#### Material for the task:
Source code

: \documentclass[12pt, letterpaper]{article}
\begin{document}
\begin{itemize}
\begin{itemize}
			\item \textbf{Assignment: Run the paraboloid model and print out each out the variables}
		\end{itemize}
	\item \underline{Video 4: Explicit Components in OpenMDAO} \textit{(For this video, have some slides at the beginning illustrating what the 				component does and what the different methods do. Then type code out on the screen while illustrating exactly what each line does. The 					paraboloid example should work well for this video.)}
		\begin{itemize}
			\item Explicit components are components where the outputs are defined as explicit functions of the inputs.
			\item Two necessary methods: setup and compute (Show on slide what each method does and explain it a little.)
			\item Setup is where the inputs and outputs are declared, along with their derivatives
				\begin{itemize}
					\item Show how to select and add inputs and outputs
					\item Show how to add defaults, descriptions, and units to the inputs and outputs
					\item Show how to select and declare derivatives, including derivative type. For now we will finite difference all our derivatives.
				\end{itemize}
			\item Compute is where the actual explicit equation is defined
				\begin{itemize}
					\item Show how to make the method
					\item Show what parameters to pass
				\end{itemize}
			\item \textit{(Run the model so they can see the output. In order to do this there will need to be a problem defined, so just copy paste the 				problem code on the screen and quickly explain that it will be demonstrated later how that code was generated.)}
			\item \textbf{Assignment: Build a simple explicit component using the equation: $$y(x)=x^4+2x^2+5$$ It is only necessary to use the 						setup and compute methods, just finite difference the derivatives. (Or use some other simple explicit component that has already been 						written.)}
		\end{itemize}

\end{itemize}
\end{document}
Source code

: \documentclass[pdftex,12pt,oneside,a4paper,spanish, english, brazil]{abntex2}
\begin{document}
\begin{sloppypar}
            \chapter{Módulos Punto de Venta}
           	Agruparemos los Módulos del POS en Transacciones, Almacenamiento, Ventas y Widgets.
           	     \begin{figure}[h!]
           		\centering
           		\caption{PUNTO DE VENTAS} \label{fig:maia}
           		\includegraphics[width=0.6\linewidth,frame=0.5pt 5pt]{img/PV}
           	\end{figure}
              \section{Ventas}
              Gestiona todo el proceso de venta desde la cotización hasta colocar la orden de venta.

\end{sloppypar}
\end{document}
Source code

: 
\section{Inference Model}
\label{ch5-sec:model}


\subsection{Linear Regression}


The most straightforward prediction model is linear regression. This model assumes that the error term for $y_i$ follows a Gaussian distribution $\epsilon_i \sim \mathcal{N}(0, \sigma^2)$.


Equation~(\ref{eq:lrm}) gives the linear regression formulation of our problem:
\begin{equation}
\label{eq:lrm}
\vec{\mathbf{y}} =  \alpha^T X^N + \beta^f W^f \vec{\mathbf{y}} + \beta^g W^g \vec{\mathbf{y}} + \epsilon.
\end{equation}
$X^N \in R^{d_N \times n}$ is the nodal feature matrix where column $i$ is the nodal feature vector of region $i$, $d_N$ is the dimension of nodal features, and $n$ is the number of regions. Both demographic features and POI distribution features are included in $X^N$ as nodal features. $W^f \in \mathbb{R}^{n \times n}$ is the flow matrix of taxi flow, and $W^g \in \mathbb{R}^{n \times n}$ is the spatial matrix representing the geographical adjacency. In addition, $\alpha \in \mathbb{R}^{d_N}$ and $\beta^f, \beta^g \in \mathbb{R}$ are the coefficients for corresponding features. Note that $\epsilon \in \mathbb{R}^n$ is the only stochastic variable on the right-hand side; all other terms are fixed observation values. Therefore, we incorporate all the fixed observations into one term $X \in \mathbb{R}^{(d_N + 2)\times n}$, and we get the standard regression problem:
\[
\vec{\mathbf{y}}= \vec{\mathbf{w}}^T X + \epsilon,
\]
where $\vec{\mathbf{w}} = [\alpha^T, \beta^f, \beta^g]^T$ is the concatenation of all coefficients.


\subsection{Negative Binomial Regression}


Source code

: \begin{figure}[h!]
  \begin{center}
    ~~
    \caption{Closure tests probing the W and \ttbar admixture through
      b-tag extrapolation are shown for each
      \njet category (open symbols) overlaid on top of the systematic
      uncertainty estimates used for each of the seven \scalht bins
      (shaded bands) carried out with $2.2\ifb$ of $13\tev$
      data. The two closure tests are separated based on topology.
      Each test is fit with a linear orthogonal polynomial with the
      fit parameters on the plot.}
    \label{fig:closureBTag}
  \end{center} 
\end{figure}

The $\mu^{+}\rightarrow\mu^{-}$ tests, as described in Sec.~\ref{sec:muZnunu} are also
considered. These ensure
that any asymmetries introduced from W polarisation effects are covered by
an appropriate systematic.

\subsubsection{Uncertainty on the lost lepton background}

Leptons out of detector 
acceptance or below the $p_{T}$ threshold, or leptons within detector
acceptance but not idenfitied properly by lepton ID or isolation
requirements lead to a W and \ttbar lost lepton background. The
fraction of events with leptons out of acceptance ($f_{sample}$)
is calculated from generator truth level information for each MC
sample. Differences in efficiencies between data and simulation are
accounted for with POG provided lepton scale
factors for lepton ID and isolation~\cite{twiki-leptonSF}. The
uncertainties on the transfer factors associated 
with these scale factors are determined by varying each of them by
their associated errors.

#### What to do:
Considering each line of the material above, count those with the word "label" and give only the number.

#### Response to the exercise:
4